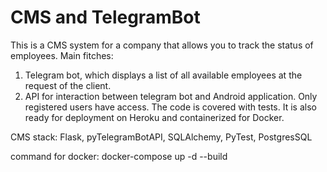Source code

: # CMS and TelegramBot

This is a CMS system for a company that allows you to track the status of employees. Main fitches:
1. Telegram bot, which displays a list of all available employees at the request of the client.
2. API for interaction between telegram bot and Android application.
Only registered users have access. The code is covered with tests. It is also ready for deployment on Heroku and containerized for Docker.

CMS stack: Flask, pyTelegramBotAPI, SQLAlchemy, PyTest, PostgresSQL


command for docker: docker-compose up -d --build
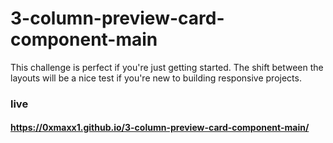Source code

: # 3-column-preview-card-component-main
This challenge is perfect if you're just getting started. The shift between the layouts will be a nice test if you're new to building responsive projects.
### live 
#### https://0xmaxx1.github.io/3-column-preview-card-component-main/
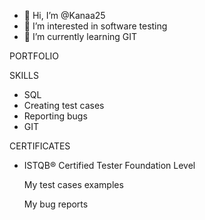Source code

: - 👋 Hi, I’m @Kanaa25
- 👀 I’m interested in software testing
- 🌱 I’m currently learning GIT

PORTFOLIO

  SKILLS
  
 - SQL
 - Creating test cases
 - Reporting bugs
 - GIT
 
  CERTIFICATES
 - ISTQB® Certified Tester Foundation Level
 
 
 
   My test cases examples
 
   My bug reports

<!---
Kanaa25/Kanaa25 is a ✨ special ✨ repository because its `README.md` (this file) appears on your GitHub profile.
You can click the Preview link to take a look at your changes.
--->
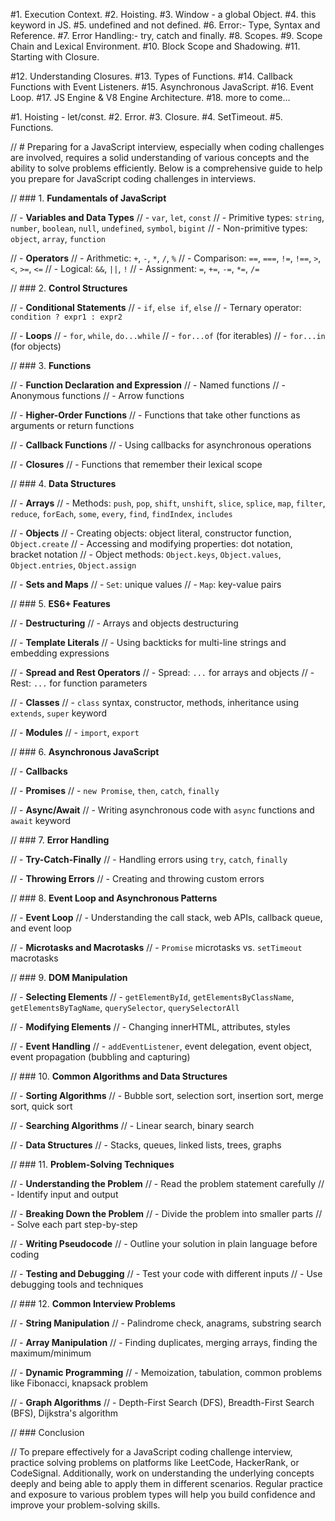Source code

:  <!-- JavaScript Revision Drill -->

  #1. Execution Context.
  #2. Hoisting.
  #3. Window - a global Object.
  #4. this keyword in JS.
  #5. undefined and not defined.
  #6. Error:- Type, Syntax and Reference.
  #7. Error Handling:- try, catch and finally.
  #8. Scopes.
  #9. Scope Chain and Lexical Environment.
  #10. Block Scope and Shadowing.
  #11. Starting with Closure.

  <!-- Upcoming Topics -->

  #12. Understanding Closures.
  #13. Types of Functions.
  #14. Callback Functions with Event Listeners.
  #15. Asynchronous JavaScript.
  #16. Event Loop.
  #17. JS Engine & V8 Engine Architecture.
  #18. more to come...


  <!-- Today's Topics -->

  #1. Hoisting - let/const.
  #2. Error.
  #3. Closure.
  #4. SetTimeout.
  #5. Functions.

// # Preparing for a JavaScript interview, especially when coding challenges are involved, requires a solid understanding of various concepts and the ability to solve problems efficiently. Below is a comprehensive guide to help you prepare for JavaScript coding challenges in interviews.

// ### 1. **Fundamentals of JavaScript**

// - **Variables and Data Types**
// - `var`, `let`, `const`
// - Primitive types: `string`, `number`, `boolean`, `null`, `undefined`, `symbol`, `bigint`
// - Non-primitive types: `object`, `array`, `function`

// - **Operators**
// - Arithmetic: `+`, `-`, `*`, `/`, `%`
// - Comparison: `==`, `===`, `!=`, `!==`, `>`, `<`, `>=`, `<=`
// - Logical: `&&`, `||`, `!`
// - Assignment: `=`, `+=`, `-=`, `*=`, `/=`

// ### 2. **Control Structures**

// - **Conditional Statements**
// - `if`, `else if`, `else`
// - Ternary operator: `condition ? expr1 : expr2`

// - **Loops**
// - `for`, `while`, `do...while`
// - `for...of` (for iterables)
// - `for...in` (for objects)

// ### 3. **Functions**

// - **Function Declaration and Expression**
// - Named functions
// - Anonymous functions
// - Arrow functions

// - **Higher-Order Functions**
// - Functions that take other functions as arguments or return functions

// - **Callback Functions**
// - Using callbacks for asynchronous operations

// - **Closures**
// - Functions that remember their lexical scope

// ### 4. **Data Structures**

// - **Arrays**
// - Methods: `push`, `pop`, `shift`, `unshift`, `slice`, `splice`, `map`, `filter`, `reduce`, `forEach`, `some`, `every`, `find`, `findIndex`, `includes`

// - **Objects**
// - Creating objects: object literal, constructor function, `Object.create`
// - Accessing and modifying properties: dot notation, bracket notation
// - Object methods: `Object.keys`, `Object.values`, `Object.entries`, `Object.assign`

// - **Sets and Maps**
// - `Set`: unique values
// - `Map`: key-value pairs

// ### 5. **ES6+ Features**

// - **Destructuring**
// - Arrays and objects destructuring

// - **Template Literals**
// - Using backticks for multi-line strings and embedding expressions

// - **Spread and Rest Operators**
// - Spread: `...` for arrays and objects
// - Rest: `...` for function parameters

// - **Classes**
// - `class` syntax, constructor, methods, inheritance using `extends`, `super` keyword

// - **Modules**
// - `import`, `export`

// ### 6. **Asynchronous JavaScript**

// - **Callbacks**

// - **Promises**
// - `new Promise`, `then`, `catch`, `finally`

// - **Async/Await**
// - Writing asynchronous code with `async` functions and `await` keyword

// ### 7. **Error Handling**

// - **Try-Catch-Finally**
// - Handling errors using `try`, `catch`, `finally`

// - **Throwing Errors**
// - Creating and throwing custom errors

// ### 8. **Event Loop and Asynchronous Patterns**

// - **Event Loop**
// - Understanding the call stack, web APIs, callback queue, and event loop

// - **Microtasks and Macrotasks**
// - `Promise` microtasks vs. `setTimeout` macrotasks

// ### 9. **DOM Manipulation**

// - **Selecting Elements**
// - `getElementById`, `getElementsByClassName`, `getElementsByTagName`, `querySelector`, `querySelectorAll`

// - **Modifying Elements**
// - Changing innerHTML, attributes, styles

// - **Event Handling**
// - `addEventListener`, event delegation, event object, event propagation (bubbling and capturing)

// ### 10. **Common Algorithms and Data Structures**

// - **Sorting Algorithms**
// - Bubble sort, selection sort, insertion sort, merge sort, quick sort

// - **Searching Algorithms**
// - Linear search, binary search

// - **Data Structures**
// - Stacks, queues, linked lists, trees, graphs

// ### 11. **Problem-Solving Techniques**

// - **Understanding the Problem**
// - Read the problem statement carefully
// - Identify input and output

// - **Breaking Down the Problem**
// - Divide the problem into smaller parts
// - Solve each part step-by-step

// - **Writing Pseudocode**
// - Outline your solution in plain language before coding

// - **Testing and Debugging**
// - Test your code with different inputs
// - Use debugging tools and techniques

// ### 12. **Common Interview Problems**

// - **String Manipulation**
// - Palindrome check, anagrams, substring search

// - **Array Manipulation**
// - Finding duplicates, merging arrays, finding the maximum/minimum

// - **Dynamic Programming**
// - Memoization, tabulation, common problems like Fibonacci, knapsack problem

// - **Graph Algorithms**
// - Depth-First Search (DFS), Breadth-First Search (BFS), Dijkstra's algorithm

// ### Conclusion

// To prepare effectively for a JavaScript coding challenge interview, practice solving problems on platforms like LeetCode, HackerRank, or CodeSignal. Additionally, work on understanding the underlying concepts deeply and being able to apply them in different scenarios. Regular practice and exposure to various problem types will help you build confidence and improve your problem-solving skills.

....................

- _Work task_: Every line above should be copied exactly, apart from any pictures.

- _Exercise output_:
Source code

: # CMS and TelegramBot

This is a CMS system for a company that allows you to track the status of employees. Main fitches:
1. Telegram bot, which displays a list of all available employees at the request of the client.
2. API for interaction between telegram bot and Android application.
Only registered users have access. The code is covered with tests. It is also ready for deployment on Heroku and containerized for Docker.

CMS stack: Flask, pyTelegramBotAPI, SQLAlchemy, PyTest, PostgresSQL


command for docker: docker-compose up -d --build
Source code

: # 3-column-preview-card-component-main
This challenge is perfect if you're just getting started. The shift between the layouts will be a nice test if you're new to building responsive projects.
### live 
#### https://0xmaxx1.github.io/3-column-preview-card-component-main/
Source code

: - 👋 Hi, I’m @Kanaa25
- 👀 I’m interested in software testing
- 🌱 I’m currently learning GIT

PORTFOLIO

  SKILLS
  
 - SQL
 - Creating test cases
 - Reporting bugs
 - GIT
 
  CERTIFICATES
 - ISTQB® Certified Tester Foundation Level
 
 
 
   My test cases examples
 
   My bug reports

<!---
Kanaa25/Kanaa25 is a ✨ special ✨ repository because its `README.md` (this file) appears on your GitHub profile.
You can click the Preview link to take a look at your changes.
--->
Source code

:  <!-- JavaScript Revision Drill -->

  #1. Execution Context.
  #2. Hoisting.
  #3. Window - a global Object.
  #4. this keyword in JS.
  #5. undefined and not defined.
  #6. Error:- Type, Syntax and Reference.
  #7. Error Handling:- try, catch and finally.
  #8. Scopes.
  #9. Scope Chain and Lexical Environment.
  #10. Block Scope and Shadowing.
  #11. Starting with Closure.

  <!-- Upcoming Topics -->

  #12. Understanding Closures.
  #13. Types of Functions.
  #14. Callback Functions with Event Listeners.
  #15. Asynchronous JavaScript.
  #16. Event Loop.
  #17. JS Engine & V8 Engine Architecture.
  #18. more to come...


  <!-- Today's Topics -->

  #1. Hoisting - let/const.
  #2. Error.
  #3. Closure.
  #4. SetTimeout.
  #5. Functions.

// # Preparing for a JavaScript interview, especially when coding challenges are involved, requires a solid understanding of various concepts and the ability to solve problems efficiently. Below is a comprehensive guide to help you prepare for JavaScript coding challenges in interviews.

// ### 1. **Fundamentals of JavaScript**

// - **Variables and Data Types**
// - `var`, `let`, `const`
// - Primitive types: `string`, `number`, `boolean`, `null`, `undefined`, `symbol`, `bigint`
// - Non-primitive types: `object`, `array`, `function`

// - **Operators**
// - Arithmetic: `+`, `-`, `*`, `/`, `%`
// - Comparison: `==`, `===`, `!=`, `!==`, `>`, `<`, `>=`, `<=`
// - Logical: `&&`, `||`, `!`
// - Assignment: `=`, `+=`, `-=`, `*=`, `/=`

// ### 2. **Control Structures**

// - **Conditional Statements**
// - `if`, `else if`, `else`
// - Ternary operator: `condition ? expr1 : expr2`

// - **Loops**
// - `for`, `while`, `do...while`
// - `for...of` (for iterables)
// - `for...in` (for objects)

// ### 3. **Functions**

// - **Function Declaration and Expression**
// - Named functions
// - Anonymous functions
// - Arrow functions

// - **Higher-Order Functions**
// - Functions that take other functions as arguments or return functions

// - **Callback Functions**
// - Using callbacks for asynchronous operations

// - **Closures**
// - Functions that remember their lexical scope

// ### 4. **Data Structures**

// - **Arrays**
// - Methods: `push`, `pop`, `shift`, `unshift`, `slice`, `splice`, `map`, `filter`, `reduce`, `forEach`, `some`, `every`, `find`, `findIndex`, `includes`

// - **Objects**
// - Creating objects: object literal, constructor function, `Object.create`
// - Accessing and modifying properties: dot notation, bracket notation
// - Object methods: `Object.keys`, `Object.values`, `Object.entries`, `Object.assign`

// - **Sets and Maps**
// - `Set`: unique values
// - `Map`: key-value pairs

// ### 5. **ES6+ Features**

// - **Destructuring**
// - Arrays and objects destructuring

// - **Template Literals**
// - Using backticks for multi-line strings and embedding expressions

// - **Spread and Rest Operators**
// - Spread: `...` for arrays and objects
// - Rest: `...` for function parameters

// - **Classes**
// - `class` syntax, constructor, methods, inheritance using `extends`, `super` keyword

// - **Modules**
// - `import`, `export`

// ### 6. **Asynchronous JavaScript**

// - **Callbacks**

// - **Promises**
// - `new Promise`, `then`, `catch`, `finally`

// - **Async/Await**
// - Writing asynchronous code with `async` functions and `await` keyword

// ### 7. **Error Handling**

// - **Try-Catch-Finally**
// - Handling errors using `try`, `catch`, `finally`

// - **Throwing Errors**
// - Creating and throwing custom errors

// ### 8. **Event Loop and Asynchronous Patterns**

// - **Event Loop**
// - Understanding the call stack, web APIs, callback queue, and event loop

// - **Microtasks and Macrotasks**
// - `Promise` microtasks vs. `setTimeout` macrotasks

// ### 9. **DOM Manipulation**

// - **Selecting Elements**
// - `getElementById`, `getElementsByClassName`, `getElementsByTagName`, `querySelector`, `querySelectorAll`

// - **Modifying Elements**
// - Changing innerHTML, attributes, styles

// - **Event Handling**
// - `addEventListener`, event delegation, event object, event propagation (bubbling and capturing)

// ### 10. **Common Algorithms and Data Structures**

// - **Sorting Algorithms**
// - Bubble sort, selection sort, insertion sort, merge sort, quick sort

// - **Searching Algorithms**
// - Linear search, binary search

// - **Data Structures**
// - Stacks, queues, linked lists, trees, graphs

// ### 11. **Problem-Solving Techniques**

// - **Understanding the Problem**
// - Read the problem statement carefully
// - Identify input and output

// - **Breaking Down the Problem**
// - Divide the problem into smaller parts
// - Solve each part step-by-step

// - **Writing Pseudocode**
// - Outline your solution in plain language before coding

// - **Testing and Debugging**
// - Test your code with different inputs
// - Use debugging tools and techniques

// ### 12. **Common Interview Problems**

// - **String Manipulation**
// - Palindrome check, anagrams, substring search

// - **Array Manipulation**
// - Finding duplicates, merging arrays, finding the maximum/minimum

// - **Dynamic Programming**
// - Memoization, tabulation, common problems like Fibonacci, knapsack problem

// - **Graph Algorithms**
// - Depth-First Search (DFS), Breadth-First Search (BFS), Dijkstra's algorithm

// ### Conclusion

// To prepare effectively for a JavaScript coding challenge interview, practice solving problems on platforms like LeetCode, HackerRank, or CodeSignal. Additionally, work on understanding the underlying concepts deeply and being able to apply them in different scenarios. Regular practice and exposure to various problem types will help you build confidence and improve your problem-solving skills.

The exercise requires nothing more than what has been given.